Save for a few double rooms, all of the beds will be enclosed in four walls, with a window, a closet, and a desk. It’s dorm-style living. Beyond the shelter, Baldor says there will be free tickets to Dallas events and museums, plus field trips. Above-and-beyond behavior—helping a peer study, for instance—will be rewarded through a point system. On the other end are incentives like driving lessons. “This is a home,” Baldor says. “We’re providing a home for them.”

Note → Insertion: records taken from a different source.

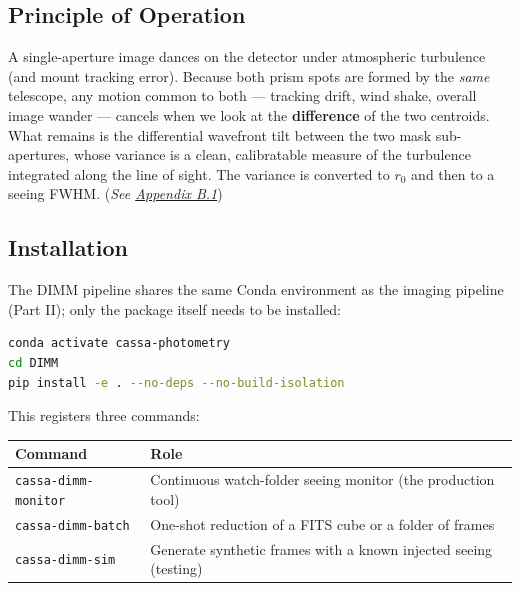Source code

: \documentclass[11pt,a4paper]{article}
\begin{document}
\subsection{Principle of Operation}
A single-aperture image dances on the detector under atmospheric turbulence (and mount tracking error). Because both prism spots are formed by the \emph{same} telescope, any motion common to both --- tracking drift, wind shake, overall image wander --- cancels when we look at the \textbf{difference} of the two centroids. What remains is the differential wavefront tilt between the two mask sub-apertures, whose variance is a clean, calibratable measure of the turbulence integrated along the line of sight. The variance is converted to $r_0$ and then to a seeing FWHM. (\textit{See \hyperref[app:dimmphys]{Appendix B.1}})

\subsection{Installation}
The DIMM pipeline shares the same Conda environment as the imaging pipeline (Part II); only the package itself needs to be installed:
\begin{lstlisting}[language=bash]
conda activate cassa-photometry
cd DIMM
pip install -e . --no-deps --no-build-isolation
\end{lstlisting}
This registers three commands:
\begin{center}
\begin{tabularx}{\textwidth}{|l|X|}
\hline
\textbf{Command} & \textbf{Role} \\
\hline
\texttt{cassa-dimm-monitor} & Continuous watch-folder seeing monitor (the production tool) \\
\hline
\texttt{cassa-dimm-batch} & One-shot reduction of a FITS cube or a folder of frames \\
\hline
\texttt{cassa-dimm-sim} & Generate synthetic frames with a known injected seeing (testing) \\
\hline
\end{tabularx}
\end{center}
\end{document}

Whether its scalable beyond the 35 beds—which will accommodate an estimated 200 students per school year—remains to be seen. DISD Superintendent Michael Hinojosa said Tuesday that vacant former schools like Pearl C. Anderson Middle Learning Center and Billy Earl Dade Middle School could potentially fit the bill to house similar youth centers, but both sit relatively close to Fannie C. Harris. The district will need to assess greatest areas of need. Many of the schools that could be considered for this use are in disrepair, Hinojosa said. “To replicate this all over the district would be a significant cost,” he said.
That hasn’t kept Baldor from dreaming about the next stages. On Monday, as he stood inside the second floor of the vacant shelter, he looked out toward a field the youth center owns. Phase three will include flipping most of it so that kids will have somewhere to play sports and do other recreational activities. After that? Baldor pointed to a piece of the land that could help take the shelter from a 35-student capacity to 135 students.
“Let’s use the economies of scale,” he said, “and build another building.”